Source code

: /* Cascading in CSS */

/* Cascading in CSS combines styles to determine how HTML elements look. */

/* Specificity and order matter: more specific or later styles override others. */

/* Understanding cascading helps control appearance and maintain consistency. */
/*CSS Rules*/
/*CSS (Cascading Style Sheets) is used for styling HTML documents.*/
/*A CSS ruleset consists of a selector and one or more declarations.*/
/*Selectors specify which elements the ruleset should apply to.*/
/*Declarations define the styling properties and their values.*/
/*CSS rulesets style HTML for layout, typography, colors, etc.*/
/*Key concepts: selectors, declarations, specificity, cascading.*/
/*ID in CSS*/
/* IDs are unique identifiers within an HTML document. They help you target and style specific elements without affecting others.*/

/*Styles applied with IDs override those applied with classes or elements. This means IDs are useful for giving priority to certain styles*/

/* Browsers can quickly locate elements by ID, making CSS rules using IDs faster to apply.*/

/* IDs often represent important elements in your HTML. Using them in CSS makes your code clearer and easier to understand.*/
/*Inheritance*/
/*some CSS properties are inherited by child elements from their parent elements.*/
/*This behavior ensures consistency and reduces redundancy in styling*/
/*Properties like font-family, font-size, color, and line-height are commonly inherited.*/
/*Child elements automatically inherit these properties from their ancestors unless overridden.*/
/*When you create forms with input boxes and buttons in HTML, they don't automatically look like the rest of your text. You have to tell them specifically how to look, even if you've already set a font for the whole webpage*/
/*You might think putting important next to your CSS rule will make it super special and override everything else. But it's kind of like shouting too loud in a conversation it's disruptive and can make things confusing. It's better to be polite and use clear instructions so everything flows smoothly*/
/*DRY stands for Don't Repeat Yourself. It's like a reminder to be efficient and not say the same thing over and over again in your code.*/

^^^^^^^^

→ What you need to do:
Select all lines in the listing that include the word "others".

→ Solution to the exercise:
/* Specificity and order matter: more specific or later styles override others. */
/* IDs are unique identifiers within an HTML document. They help you target and style specific elements without affecting others.*/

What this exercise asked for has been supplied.